日本大百科全書(ニッポニカ) 「ユーロ6」の意味・わかりやすい解説
ユーロ6
ゆーろしっくす
EURO6
ヨーロッパ連合(EU)が2014年に施行した自動車の新たな排出ガス規制。EU指令に基づき、自動車から排出される二酸化炭素(CO2)、窒素酸化物(NOX)、粒子状物質(PM)などの有害物質の上限値を定めている。EU域内で自動車を販売するすべての自動車メーカーに適用され、基準を満たさないと域内で車を販売できない。2014年9月から施行した第1段階(EURO6b)と、2017年9月からの第2段階(EURO6c)の2段階で実施される予定である。ヨーロッパでの自動車排出ガス規制は1991年に施行したユーロ0以降、ユーロ1、ユーロ2と順次規制が厳しくなり有害物質の低減に寄与してきた。ユーロ6第1段階には、ディーゼル車が排出する窒素酸化物について、1キロメートル走行当りの排出上限値を従来の180ミリグラムから80ミリグラムへ強化し、ガソリン車なみの環境基準とした。EU域内では、2014年9月以降に発売されるすべての新車に適用され、既存車も2015年9月以降に登録される車に適用された。ユーロ6第2段階では、粒子状物質について、排出重量だけでなく粒子数に関しても厳しい基準を適用する。ドイツ自動車会社フォルクスワーゲンの排出ガス不正問題発覚後、ユーロ6の検査時と実際の走行時の排出数値に大きな差があることが知れわたったため、ユーロ6第2段階では、実際の走行時の数値も規制対象とするRDE(real drive emissions)規制が導入される。
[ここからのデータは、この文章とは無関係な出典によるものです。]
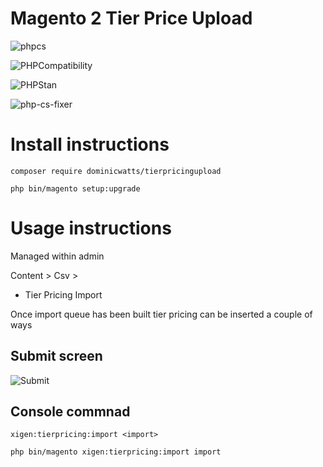 # Magento 2 Tier Price Upload # 

![phpcs](https://github.com/DominicWatts/EnvironmentCheck/workflows/phpcs/badge.svg)

![PHPCompatibility](https://github.com/DominicWatts/EnvironmentCheck/workflows/PHPCompatibility/badge.svg)

![PHPStan](https://github.com/DominicWatts/EnvironmentCheck/workflows/PHPStan/badge.svg)

![php-cs-fixer](https://github.com/DominicWatts/EnvironmentCheck/workflows/php-cs-fixer/badge.svg)

# Install instructions #

`composer require dominicwatts/tierpricingupload`

`php bin/magento setup:upgrade`

# Usage instructions #

Managed within admin

Content > Csv >
  - Tier Pricing Import

Once import queue has been built tier pricing can be inserted a couple of ways

## Submit screen ##

![Submit](https://i.snag.gy/hKoifb.jpg)  

## Console commnad ## 

`xigen:tierpricing:import <import>`

`php bin/magento xigen:tierpricing:import import`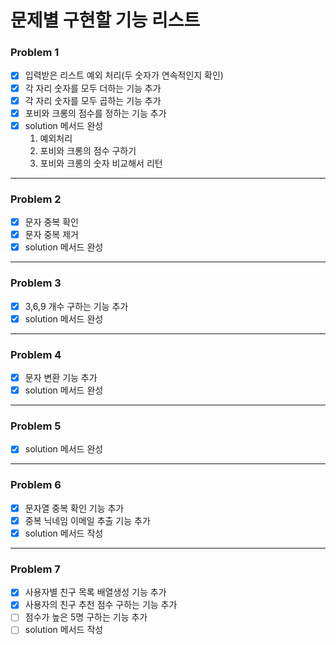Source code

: # 문제별 구현할 기능 리스트

### Problem 1
- [x] 입력받은 리스트 예외 처리(두 숫자가 연속적인지 확인)
- [x] 각 자리 숫자를 모두 더하는 기능 추가
- [x] 각 자리 숫자를 모두 곱하는 기능 추가
- [x] 포비와 크롱의 점수를 정하는 기능 추가
- [x] solution 메서드 완성
  1. 예외처리 
  2. 포비와 크롱의 점수 구하기 
  3. 포비와 크롱의 숫자 비교해서 리턴

---
### Problem 2
- [x] 문자 중복 확인
- [x] 문자 중복 제거
- [x] solution 메서드 완성
---
### Problem 3
- [x] 3,6,9 개수 구하는 기능 추가
- [x] solution 메서드 완성
---
### Problem 4
- [x] 문자 변환 기능 추가
- [x] solution 메서드 완성
---
### Problem 5
- [x] solution 메서드 완성
---
### Problem 6
- [x] 문자열 중복 확인 기능 추가
- [x] 중복 닉네임 이메일 추출 기능 추가
- [x] solution 메서드 작성
---
### Problem 7
- [x] 사용자별 친구 목록 배열생성 기능 추가
- [x] 사용자의 친구 추천 점수 구하는 기능 추가
- [ ] 점수가 높은 5명 구하는 기능 추가
- [ ] solution 메서드 작성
ユーロ6をクリアするには、新型エンジン開発や排出ガスを分解する後処理装置の装備などが必要なため、ユーロ6をクリアした新車の売行きが伸びるなどの経済効果がでている。一方で、基準をクリアできないためディーゼル車関連部門から撤退する自動車関連メーカーもでている。この排出ガス規制はヨーロッパだけでなく、多くのヨーロッパ車が走行する中国、インド、ロシア、韓国などでも排出ガス基準として採用されており、これらの国々は順次ユーロ6を導入する見通しである。なおユーロ6と並ぶ厳しい排出ガス規制には、日本の平成22年排出ガス規制(ポスト新長期規制)や、カリフォルニア州のZEV規制などがある。